Confidence vote in government ‘big test’ for independents – People Before Profit

People Before Profit has said most householders have got ‘little or nothing’ from the Government’s €505 million package.
Confidence vote in government ‘big test’ for independents – People Before Profit

By Grainne Ni Aodha, Press Association

The vote of no confidence to be tabled against the government is a “big test” for independents who are part of the coalition, a TD has said.

Sinn Féin, the country's largest opposition party, are tabling the motion of no confidence in the Government on Tuesday.

It criticises the government for not reconvening the Dáil last week and not engaging directly with the protesters, while also calling on the government to take the “maximum action necessary” to cut fuel prices.

The Social Democrats, Labour, People Before Profit, and Independent Ireland have said they would back the motion.

It is unclear how several independents who have supported the Fianna Fáil-Fine Gael coalition government will vote.

People Before Profit TDs Richard Boyd Barrett and Paul Murphy said government-supporting independents will need to “decide which side they are on”.

“It’s a big test now, isn’t it?” Boyd Barrett said at a press conference held in Dublin about energy costs.

“Are the so-called independents just Fianna Fáil and Fine Gael in disguise or are they actually representing the interests of ordinary people?

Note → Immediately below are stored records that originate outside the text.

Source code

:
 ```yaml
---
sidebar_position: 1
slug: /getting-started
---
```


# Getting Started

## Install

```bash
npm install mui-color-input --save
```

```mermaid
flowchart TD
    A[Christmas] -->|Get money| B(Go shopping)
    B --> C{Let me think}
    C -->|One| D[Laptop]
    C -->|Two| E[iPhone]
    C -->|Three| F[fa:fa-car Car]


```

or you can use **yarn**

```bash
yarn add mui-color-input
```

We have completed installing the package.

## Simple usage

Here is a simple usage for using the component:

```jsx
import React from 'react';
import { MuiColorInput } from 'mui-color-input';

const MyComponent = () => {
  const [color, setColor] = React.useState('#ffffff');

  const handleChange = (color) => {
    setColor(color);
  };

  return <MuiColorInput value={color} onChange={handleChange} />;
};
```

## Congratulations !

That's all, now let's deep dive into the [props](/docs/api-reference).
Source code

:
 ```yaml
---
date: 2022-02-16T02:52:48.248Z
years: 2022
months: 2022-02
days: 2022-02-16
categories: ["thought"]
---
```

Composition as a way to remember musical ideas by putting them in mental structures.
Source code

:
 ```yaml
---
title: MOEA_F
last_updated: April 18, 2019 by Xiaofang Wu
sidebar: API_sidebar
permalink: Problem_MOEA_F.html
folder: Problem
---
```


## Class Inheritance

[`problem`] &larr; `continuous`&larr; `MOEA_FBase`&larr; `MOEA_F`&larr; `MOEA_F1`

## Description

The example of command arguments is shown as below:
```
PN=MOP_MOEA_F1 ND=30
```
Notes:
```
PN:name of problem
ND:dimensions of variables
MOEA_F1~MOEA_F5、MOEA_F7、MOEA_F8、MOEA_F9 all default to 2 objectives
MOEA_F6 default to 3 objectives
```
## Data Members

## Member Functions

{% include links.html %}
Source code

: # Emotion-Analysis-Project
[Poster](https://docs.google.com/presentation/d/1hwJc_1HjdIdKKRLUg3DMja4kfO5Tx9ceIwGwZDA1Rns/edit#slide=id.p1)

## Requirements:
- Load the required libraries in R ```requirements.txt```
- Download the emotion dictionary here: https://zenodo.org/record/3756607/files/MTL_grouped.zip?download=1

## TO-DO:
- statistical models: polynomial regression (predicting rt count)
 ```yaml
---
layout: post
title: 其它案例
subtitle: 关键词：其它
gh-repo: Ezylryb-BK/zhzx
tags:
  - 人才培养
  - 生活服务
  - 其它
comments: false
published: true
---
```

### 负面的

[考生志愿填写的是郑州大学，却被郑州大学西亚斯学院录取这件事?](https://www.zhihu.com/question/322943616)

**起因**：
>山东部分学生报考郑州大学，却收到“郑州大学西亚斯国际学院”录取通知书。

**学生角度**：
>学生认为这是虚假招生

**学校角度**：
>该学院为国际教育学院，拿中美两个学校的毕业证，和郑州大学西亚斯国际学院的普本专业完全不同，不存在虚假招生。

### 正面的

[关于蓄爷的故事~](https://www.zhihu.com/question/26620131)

So it’s a big test for them.

“We certainly believe that people out there who want action on the housing crisis, who feel Fianna Fáil and Fine Gael failed to deliver that should put maximum pressure on these so called independents to decide which side they are on.”

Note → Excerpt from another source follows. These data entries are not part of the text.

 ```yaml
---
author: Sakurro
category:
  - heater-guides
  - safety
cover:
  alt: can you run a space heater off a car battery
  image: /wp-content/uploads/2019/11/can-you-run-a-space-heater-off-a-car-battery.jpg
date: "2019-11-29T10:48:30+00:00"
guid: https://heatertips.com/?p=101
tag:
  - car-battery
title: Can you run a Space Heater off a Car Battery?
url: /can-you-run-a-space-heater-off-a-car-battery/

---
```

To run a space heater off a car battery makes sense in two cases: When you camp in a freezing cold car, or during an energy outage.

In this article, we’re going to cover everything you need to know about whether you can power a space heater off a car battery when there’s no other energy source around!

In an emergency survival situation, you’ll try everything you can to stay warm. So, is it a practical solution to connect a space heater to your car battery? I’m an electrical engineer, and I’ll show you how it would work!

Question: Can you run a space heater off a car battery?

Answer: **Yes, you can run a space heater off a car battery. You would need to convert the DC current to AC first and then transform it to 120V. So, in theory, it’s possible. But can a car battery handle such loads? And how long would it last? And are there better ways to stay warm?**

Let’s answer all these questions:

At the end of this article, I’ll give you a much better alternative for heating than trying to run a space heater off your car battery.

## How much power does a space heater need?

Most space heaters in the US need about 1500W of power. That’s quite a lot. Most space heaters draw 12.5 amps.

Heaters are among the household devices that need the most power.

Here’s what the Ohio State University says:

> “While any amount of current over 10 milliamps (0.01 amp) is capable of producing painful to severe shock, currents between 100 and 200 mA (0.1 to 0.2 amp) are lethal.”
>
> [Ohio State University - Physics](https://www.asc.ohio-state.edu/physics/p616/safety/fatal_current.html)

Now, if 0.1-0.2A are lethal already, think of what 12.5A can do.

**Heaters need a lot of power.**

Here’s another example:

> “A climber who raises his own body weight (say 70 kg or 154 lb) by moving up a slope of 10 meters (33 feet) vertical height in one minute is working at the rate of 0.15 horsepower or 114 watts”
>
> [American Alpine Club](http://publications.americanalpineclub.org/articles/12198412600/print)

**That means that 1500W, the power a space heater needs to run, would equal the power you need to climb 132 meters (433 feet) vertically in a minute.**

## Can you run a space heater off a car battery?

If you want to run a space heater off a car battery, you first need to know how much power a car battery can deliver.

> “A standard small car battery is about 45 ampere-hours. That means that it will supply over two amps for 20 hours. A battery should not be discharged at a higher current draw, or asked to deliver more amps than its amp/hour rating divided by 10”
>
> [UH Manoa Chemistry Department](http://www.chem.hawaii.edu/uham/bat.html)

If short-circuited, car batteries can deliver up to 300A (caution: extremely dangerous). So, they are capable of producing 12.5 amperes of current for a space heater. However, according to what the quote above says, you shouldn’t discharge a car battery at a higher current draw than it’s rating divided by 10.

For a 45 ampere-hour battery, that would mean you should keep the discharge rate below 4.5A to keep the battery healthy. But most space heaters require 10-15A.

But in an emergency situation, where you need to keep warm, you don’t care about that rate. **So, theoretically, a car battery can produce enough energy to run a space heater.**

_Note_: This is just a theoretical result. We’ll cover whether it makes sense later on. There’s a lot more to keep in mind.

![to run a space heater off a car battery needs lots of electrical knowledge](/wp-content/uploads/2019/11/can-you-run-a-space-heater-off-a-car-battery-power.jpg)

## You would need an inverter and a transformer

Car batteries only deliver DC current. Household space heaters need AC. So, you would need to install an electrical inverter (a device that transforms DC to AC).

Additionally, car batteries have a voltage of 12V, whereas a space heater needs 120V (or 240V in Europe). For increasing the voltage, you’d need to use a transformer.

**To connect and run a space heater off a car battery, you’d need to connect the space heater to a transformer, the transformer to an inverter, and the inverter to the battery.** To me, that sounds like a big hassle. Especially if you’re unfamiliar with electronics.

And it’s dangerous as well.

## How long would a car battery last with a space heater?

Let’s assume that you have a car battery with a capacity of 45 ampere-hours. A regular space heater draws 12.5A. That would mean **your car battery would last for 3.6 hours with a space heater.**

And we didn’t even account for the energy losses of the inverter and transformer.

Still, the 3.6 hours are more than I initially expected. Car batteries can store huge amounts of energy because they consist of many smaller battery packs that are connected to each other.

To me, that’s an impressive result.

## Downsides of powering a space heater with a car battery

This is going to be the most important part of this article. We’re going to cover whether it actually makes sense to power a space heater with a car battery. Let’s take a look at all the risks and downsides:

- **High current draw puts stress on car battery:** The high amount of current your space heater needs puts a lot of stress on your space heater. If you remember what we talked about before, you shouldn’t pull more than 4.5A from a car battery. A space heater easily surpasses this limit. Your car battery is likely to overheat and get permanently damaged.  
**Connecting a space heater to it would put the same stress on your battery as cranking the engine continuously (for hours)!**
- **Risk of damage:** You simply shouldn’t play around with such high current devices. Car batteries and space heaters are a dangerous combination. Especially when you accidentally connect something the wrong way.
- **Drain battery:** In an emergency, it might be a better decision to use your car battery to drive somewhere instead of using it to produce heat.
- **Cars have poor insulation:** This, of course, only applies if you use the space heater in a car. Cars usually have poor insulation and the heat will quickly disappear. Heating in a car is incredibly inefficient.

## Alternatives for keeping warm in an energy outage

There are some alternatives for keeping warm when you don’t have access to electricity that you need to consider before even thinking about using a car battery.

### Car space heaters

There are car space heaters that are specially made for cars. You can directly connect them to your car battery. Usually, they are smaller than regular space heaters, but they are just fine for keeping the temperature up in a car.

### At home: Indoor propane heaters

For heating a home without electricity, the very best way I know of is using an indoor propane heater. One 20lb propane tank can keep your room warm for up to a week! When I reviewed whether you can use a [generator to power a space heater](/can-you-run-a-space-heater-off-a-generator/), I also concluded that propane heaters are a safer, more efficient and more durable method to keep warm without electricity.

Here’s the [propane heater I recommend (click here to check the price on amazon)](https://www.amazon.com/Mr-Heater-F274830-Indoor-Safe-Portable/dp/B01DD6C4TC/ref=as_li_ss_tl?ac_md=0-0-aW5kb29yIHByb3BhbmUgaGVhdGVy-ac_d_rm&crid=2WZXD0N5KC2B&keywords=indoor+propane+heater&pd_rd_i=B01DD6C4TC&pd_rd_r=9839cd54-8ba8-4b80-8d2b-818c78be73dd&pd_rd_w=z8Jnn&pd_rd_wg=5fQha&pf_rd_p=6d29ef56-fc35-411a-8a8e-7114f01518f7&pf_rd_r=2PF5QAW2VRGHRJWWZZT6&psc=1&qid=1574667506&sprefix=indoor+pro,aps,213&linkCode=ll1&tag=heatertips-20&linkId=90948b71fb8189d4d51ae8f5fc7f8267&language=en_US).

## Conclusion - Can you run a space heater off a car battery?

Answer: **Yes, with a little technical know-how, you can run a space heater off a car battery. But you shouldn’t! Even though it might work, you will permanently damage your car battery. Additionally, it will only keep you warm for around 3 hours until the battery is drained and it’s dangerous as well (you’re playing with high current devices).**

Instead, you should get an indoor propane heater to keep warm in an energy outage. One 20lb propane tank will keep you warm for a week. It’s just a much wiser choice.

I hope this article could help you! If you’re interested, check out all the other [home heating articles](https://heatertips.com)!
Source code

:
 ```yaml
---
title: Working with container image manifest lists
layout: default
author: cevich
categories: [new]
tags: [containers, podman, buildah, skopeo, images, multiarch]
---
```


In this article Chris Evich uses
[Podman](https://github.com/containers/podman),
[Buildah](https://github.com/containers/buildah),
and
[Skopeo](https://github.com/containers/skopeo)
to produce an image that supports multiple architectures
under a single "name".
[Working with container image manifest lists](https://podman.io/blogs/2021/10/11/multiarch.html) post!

Murphy said Independent TD for Kerry Danny Healy-Ray needed to decide if he was “on the side of protesters or is he on the side of his brother, who is a government minister”.

“I think there is a real question for the independents.

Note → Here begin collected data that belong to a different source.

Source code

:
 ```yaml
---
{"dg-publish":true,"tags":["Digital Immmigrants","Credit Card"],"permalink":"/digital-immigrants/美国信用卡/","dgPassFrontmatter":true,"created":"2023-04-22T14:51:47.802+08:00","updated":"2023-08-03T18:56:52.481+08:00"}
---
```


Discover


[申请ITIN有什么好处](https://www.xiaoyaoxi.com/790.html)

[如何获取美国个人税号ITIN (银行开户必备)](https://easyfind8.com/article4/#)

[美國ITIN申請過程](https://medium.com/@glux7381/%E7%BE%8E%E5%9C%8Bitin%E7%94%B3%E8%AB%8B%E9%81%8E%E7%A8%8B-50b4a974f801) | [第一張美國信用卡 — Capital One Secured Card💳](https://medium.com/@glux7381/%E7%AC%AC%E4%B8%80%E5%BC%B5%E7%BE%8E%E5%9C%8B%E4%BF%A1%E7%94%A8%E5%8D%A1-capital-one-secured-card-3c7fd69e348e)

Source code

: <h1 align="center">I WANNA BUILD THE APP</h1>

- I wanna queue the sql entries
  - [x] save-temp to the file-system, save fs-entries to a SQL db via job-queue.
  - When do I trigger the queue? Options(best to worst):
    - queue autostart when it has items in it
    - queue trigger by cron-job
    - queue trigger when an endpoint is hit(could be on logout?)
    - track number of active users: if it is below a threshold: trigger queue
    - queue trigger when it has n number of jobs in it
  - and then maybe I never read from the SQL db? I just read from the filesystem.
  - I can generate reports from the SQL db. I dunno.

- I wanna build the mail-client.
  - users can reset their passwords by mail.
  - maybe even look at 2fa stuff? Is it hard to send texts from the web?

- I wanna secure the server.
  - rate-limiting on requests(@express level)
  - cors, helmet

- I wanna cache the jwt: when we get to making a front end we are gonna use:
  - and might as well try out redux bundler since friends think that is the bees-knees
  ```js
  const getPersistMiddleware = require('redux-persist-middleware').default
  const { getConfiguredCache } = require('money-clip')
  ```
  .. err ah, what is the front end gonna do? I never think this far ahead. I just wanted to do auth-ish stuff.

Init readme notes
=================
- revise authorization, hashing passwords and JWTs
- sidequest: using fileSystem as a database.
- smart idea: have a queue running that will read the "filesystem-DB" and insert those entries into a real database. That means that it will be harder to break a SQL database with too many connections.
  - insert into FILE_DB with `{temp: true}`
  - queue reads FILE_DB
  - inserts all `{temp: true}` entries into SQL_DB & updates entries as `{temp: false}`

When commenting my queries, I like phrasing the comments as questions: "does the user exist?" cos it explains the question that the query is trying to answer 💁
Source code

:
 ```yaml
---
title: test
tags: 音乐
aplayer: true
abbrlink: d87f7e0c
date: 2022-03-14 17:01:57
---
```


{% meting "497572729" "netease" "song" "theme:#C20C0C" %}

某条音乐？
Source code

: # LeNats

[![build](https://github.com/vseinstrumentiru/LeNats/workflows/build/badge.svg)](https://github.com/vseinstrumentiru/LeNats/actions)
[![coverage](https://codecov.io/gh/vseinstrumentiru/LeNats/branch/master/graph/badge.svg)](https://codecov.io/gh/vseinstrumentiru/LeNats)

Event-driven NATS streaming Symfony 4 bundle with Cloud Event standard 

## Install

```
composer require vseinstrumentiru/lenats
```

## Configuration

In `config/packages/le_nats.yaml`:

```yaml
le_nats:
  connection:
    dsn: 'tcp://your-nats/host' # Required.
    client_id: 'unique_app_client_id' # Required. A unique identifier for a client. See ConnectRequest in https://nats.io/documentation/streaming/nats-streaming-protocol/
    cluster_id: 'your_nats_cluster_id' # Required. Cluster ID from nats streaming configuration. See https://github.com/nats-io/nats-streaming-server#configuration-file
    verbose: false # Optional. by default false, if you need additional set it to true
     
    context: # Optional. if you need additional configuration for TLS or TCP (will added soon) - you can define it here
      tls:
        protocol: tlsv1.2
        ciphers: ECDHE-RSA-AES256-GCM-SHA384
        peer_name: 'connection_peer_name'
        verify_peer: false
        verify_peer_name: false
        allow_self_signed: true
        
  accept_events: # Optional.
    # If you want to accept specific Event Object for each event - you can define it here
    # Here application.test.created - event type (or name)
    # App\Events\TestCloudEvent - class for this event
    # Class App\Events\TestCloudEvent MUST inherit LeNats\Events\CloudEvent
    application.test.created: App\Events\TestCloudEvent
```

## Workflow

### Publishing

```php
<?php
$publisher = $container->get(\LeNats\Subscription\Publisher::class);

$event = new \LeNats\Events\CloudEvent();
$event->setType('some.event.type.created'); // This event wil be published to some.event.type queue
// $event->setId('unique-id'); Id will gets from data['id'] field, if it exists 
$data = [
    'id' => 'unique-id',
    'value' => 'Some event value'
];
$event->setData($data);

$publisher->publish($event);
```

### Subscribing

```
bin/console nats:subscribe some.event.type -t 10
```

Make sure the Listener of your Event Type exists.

“I think the independents have to recognise that if they vote confidence in this government, they are likely to pay a very, very serious price at the next general election.”

Murphy added: “We’ll see how the numbers pan out in the next day, the next 24 hours as to whether it’s possible to get a general election.

“If it isn’t possible, well, we do know that there’s going to be by-elections very, very shortly, the end of May, very early June, at the very, very latest.

“That poses a particular opportunity to voters in Dublin Central and Galway West to revolt at the ballot box, to send the strongest possible message to the government that we want you gone, we want meaningful action on cost of living.”

Murphy and Boyd Barrett were speaking at a press conference proposing a €5 billion emergency plan on energy.

The measures include a cap on the price of fuel: a cap of €1 per litre of home heating oil, of €1.75 per litre of petrol and diesel, and of €1 per litre of green diesel.

They said the government’s package of €505 million was insufficient to grapple with rising energy costs caused by the US and Israeli war in Iran.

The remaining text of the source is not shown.